One undocumented and experimental capability that we’re sharing with the community is very early support for writing custom GPU operations in Mojo. We currently have two examples of this in the nightly branch of the MAX GitHub repository under examples/custom_ops: a very basic “hello world” sample that adds 1 to each element of a tensor, and a kernel that calculates the number of iterations to escape in the Mandelbrot set. Both use a Mojo API for defining custom operations, then they show how to construct simple computational graphs in Python and use these operations within them.
I’ll caution that these examples are very much subject to change or breakage as we work towards our next stable release, and have little to no documentation, but we wanted to provide an early preview of this capability to the MAX community. As people have already started to try out these GPU programming examples, I felt it would be useful to start a thread to discuss them and to gather issues and requests.

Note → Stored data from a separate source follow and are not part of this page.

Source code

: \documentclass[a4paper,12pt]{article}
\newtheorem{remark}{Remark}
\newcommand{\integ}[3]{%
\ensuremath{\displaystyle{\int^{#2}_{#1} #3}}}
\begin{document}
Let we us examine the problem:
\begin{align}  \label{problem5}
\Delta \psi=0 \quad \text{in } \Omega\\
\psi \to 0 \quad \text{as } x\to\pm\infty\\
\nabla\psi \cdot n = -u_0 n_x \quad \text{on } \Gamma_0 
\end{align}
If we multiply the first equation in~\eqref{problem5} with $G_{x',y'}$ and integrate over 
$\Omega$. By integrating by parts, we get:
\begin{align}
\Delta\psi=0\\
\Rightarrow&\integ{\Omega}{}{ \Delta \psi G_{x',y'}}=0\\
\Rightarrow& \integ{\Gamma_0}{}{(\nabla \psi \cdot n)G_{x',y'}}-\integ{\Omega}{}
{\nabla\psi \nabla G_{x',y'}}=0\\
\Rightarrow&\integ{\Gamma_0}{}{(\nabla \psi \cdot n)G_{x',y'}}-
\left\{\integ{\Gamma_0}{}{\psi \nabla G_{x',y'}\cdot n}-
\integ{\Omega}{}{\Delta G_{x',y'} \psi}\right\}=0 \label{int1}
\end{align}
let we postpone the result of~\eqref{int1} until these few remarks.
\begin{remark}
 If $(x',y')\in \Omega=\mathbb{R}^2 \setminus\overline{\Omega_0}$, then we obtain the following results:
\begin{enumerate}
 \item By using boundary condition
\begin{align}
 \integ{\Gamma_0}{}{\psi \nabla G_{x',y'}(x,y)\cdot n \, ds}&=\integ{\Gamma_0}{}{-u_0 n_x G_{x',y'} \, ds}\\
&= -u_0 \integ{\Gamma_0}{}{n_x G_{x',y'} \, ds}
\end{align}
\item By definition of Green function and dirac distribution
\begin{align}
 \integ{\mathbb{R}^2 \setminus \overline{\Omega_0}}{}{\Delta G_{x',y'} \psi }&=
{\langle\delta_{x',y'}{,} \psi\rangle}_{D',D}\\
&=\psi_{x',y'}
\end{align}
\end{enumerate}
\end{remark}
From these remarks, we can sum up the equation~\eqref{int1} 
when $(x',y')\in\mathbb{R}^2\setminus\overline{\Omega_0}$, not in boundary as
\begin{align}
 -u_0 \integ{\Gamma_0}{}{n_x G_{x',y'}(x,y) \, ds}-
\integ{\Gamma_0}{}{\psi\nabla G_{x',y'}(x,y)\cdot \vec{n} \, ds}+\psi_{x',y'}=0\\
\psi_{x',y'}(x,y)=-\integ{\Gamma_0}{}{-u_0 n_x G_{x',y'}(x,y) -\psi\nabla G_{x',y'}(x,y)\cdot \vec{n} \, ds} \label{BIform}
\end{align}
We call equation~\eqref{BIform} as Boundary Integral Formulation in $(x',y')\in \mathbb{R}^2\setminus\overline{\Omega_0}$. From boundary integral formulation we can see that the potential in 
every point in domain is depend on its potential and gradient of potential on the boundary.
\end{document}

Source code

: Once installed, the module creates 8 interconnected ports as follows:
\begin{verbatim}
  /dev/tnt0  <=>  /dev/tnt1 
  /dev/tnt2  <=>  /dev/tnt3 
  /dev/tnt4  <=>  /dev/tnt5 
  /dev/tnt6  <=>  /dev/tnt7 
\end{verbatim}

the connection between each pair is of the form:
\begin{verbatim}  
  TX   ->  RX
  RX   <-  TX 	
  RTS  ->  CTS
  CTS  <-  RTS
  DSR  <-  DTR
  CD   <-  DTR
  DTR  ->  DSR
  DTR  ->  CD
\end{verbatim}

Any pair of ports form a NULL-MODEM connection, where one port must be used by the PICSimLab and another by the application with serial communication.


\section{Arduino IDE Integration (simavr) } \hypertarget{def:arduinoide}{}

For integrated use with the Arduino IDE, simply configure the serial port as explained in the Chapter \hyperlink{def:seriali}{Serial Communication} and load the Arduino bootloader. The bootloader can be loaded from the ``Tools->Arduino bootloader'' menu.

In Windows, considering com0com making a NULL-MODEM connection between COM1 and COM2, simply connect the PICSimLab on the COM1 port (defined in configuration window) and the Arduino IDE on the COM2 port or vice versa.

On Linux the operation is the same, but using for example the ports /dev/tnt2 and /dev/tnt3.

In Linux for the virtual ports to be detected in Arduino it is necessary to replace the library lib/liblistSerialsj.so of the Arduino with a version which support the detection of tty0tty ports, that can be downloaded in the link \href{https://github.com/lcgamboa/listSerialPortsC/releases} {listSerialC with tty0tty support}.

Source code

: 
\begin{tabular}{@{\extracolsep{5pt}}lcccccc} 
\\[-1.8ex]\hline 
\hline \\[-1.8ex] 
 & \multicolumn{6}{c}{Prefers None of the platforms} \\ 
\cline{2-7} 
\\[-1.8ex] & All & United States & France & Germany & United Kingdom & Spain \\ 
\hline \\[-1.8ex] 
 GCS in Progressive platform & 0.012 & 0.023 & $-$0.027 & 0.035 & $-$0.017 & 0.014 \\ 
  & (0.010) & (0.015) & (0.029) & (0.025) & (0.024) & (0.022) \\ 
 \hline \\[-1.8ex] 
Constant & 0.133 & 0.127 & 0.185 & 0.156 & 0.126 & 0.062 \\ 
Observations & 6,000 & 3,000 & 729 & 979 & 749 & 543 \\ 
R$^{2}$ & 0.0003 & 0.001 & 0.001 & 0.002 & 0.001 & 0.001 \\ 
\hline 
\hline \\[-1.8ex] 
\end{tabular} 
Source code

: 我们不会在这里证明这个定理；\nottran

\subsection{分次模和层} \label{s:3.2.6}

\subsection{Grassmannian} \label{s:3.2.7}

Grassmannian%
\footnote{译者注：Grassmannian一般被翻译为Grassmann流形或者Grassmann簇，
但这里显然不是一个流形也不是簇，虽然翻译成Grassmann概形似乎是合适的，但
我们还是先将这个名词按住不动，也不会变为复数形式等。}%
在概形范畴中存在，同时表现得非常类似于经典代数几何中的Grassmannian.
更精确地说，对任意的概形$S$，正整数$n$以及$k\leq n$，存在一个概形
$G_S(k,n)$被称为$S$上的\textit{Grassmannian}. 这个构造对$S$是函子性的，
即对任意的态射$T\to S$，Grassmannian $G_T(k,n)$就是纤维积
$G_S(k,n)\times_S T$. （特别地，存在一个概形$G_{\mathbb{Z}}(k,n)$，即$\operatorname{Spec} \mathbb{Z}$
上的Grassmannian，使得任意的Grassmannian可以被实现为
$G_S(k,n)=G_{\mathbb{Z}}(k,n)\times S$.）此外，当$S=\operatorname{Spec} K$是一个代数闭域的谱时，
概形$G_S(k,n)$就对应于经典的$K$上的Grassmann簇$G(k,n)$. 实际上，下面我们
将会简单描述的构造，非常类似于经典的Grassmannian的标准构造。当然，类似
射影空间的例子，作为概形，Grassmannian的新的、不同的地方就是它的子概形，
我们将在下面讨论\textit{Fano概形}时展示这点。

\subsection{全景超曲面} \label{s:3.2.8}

One issue that was surfaced in a Discord discussion, and that I wanted to document here for reference: to use custom Mojo operations using our in-development extensibility API, you need to make sure the environment variable MODULAR_ONLY_USE_NEW_EXTENSIBILITY_API is set to true. This is done for you as part of the Magic invocation:
As a quick update on these examples, the latest nightly contains a series of improvements:
The addition example now shows a simpler way to create a single-operation graph in our Python API.
The Mandelbrot set example now calculates the initial value for the complex C inside the operation, avoiding a wasteful calculation and copy from the host. It shows how you can define an operation with no tensor inputs, but that produces a tensor output.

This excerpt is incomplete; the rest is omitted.